Last June, the USICA passed easily in the Senate by a vote of 68-32. USICA’s trade section would reinstate 2,200 exemptions for China that the Trump administration stripped away. Specifically, the USICA takes a sledgehammer to Section 301 of the Trade Act of 1974, which allows the president to respond to breaches by foreign countries of U.S. trade agreements or other foreign trade practices deemed improper.
Trump used Section 301 to place tariffs on a large number of Chinese imports to the tune of an additional 25 percent in response to intellectual property theft. Despite the political establishment and corporate media’s pearl clutching, the tariffs on Chinese imports were popular, which is likely why the Biden administration has done little to undo them, though it has handed out just over 350 tariff exemptions for certain Chinese goods.

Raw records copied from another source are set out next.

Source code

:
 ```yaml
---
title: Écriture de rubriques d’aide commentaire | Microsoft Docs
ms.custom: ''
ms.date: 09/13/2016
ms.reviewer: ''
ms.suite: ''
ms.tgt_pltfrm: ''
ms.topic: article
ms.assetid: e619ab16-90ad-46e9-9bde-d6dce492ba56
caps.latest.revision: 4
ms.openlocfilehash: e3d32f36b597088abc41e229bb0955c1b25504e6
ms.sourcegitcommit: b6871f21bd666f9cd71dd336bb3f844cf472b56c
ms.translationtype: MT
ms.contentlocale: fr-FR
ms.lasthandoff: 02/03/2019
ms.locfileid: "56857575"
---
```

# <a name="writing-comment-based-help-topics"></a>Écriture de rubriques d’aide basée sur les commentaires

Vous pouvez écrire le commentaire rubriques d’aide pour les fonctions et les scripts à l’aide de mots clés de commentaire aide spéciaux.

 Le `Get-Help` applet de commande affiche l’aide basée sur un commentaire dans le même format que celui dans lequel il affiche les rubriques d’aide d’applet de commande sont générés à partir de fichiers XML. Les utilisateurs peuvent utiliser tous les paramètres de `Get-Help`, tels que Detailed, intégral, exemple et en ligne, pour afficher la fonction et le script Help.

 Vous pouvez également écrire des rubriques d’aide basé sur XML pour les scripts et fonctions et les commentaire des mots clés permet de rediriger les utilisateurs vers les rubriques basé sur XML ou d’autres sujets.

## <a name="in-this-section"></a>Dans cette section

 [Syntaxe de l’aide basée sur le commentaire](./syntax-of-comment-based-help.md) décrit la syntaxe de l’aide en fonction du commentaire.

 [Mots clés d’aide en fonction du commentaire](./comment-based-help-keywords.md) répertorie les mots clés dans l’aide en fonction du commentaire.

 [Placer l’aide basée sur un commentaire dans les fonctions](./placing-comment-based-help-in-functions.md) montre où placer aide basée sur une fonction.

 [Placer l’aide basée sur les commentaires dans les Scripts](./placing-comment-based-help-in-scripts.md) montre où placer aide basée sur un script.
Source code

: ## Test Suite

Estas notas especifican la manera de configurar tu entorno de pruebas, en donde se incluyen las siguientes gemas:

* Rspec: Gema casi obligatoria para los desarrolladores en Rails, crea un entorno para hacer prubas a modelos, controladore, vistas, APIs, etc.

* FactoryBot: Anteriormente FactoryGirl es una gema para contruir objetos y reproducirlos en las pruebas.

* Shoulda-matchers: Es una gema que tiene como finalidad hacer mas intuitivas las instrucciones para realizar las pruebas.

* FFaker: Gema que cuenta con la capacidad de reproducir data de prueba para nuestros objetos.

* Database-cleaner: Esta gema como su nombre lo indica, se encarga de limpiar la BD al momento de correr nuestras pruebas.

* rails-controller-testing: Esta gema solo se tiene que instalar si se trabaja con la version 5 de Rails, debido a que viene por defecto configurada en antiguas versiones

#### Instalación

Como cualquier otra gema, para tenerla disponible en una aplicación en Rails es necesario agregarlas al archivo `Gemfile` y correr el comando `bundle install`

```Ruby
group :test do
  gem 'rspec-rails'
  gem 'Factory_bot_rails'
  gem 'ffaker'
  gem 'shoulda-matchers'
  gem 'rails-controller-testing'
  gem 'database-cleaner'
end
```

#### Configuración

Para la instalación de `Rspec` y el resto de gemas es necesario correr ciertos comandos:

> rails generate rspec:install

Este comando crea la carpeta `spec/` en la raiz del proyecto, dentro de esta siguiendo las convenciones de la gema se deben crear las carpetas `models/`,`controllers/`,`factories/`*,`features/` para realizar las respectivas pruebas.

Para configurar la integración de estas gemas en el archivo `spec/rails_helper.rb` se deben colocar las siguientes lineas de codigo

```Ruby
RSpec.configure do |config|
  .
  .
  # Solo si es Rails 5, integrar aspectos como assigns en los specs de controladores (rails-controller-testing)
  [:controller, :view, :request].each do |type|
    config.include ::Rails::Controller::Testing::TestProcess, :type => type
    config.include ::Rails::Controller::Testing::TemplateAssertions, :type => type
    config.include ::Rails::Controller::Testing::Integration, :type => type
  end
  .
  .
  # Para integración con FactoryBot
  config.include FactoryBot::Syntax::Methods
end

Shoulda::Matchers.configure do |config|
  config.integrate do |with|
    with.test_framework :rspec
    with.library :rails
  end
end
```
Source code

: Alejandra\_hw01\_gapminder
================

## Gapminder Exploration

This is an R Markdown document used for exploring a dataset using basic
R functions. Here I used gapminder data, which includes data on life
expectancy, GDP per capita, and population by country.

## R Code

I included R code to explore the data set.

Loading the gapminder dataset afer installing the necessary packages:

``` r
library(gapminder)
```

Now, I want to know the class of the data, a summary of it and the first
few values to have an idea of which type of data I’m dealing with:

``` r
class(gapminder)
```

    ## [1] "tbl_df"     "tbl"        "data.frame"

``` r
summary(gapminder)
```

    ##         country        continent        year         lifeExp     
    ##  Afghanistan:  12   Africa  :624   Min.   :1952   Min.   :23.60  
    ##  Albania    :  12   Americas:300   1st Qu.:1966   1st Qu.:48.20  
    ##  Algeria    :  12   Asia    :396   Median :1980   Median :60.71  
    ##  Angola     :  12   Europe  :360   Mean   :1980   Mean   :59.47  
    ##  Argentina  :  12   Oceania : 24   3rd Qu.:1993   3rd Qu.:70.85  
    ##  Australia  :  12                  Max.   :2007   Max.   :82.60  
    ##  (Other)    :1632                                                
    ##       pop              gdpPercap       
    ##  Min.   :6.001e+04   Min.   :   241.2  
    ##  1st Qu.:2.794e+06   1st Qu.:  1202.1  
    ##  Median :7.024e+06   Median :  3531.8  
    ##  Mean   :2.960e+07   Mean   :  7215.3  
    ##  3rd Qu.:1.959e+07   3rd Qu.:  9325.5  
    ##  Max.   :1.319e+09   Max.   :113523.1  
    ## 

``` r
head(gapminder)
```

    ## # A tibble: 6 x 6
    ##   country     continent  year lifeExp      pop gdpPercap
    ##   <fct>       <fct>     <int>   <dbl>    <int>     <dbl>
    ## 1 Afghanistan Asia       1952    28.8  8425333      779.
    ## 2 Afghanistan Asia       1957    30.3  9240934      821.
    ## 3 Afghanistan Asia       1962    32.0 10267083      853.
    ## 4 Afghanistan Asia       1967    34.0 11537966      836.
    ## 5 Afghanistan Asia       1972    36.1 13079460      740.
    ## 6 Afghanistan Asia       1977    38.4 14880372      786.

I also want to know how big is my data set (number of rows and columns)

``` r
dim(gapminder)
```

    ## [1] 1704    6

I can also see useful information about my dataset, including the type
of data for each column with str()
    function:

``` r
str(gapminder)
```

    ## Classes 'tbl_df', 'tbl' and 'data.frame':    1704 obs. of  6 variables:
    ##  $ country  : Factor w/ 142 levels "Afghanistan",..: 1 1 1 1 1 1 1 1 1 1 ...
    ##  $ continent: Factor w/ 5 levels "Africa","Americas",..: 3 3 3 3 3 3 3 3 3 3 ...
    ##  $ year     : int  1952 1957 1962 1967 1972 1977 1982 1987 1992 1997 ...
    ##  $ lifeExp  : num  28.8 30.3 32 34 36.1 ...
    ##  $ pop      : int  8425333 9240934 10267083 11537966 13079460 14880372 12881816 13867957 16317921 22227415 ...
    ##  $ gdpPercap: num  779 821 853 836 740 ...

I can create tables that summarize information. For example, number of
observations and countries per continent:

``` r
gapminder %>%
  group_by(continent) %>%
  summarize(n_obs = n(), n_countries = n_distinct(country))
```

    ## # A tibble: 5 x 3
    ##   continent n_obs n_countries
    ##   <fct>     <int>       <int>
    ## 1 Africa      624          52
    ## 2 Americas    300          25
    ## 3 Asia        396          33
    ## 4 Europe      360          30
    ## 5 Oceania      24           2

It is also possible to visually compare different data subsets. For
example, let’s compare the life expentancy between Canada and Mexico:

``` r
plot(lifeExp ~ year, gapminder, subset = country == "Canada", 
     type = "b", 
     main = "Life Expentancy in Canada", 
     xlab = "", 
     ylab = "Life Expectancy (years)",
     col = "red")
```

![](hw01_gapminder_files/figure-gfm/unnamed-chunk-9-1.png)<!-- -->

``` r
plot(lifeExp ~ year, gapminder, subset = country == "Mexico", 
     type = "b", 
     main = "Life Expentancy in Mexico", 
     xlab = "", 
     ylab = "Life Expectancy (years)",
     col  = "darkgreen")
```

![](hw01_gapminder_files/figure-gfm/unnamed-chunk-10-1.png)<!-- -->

Section 301 is the chief executive’s main tool in the kit to decouple the American economy from China, but the USICA would render it virtually inoperable, while giving large handouts to Chinese importers. Under the USICA, Chinese firms would be allowed to claim “lost profitability” via tariffs on goods to get an exemption from Section 301 tariffs. It would also refund Section 301 tariffs paid in 2021 if a Chinese good lost its exemption at the end of 2020. If this refund provision remains in the final bill, the U.S. Treasury will be forced to send billions of dollars to Chinese firms within 90 days of the bill becoming law.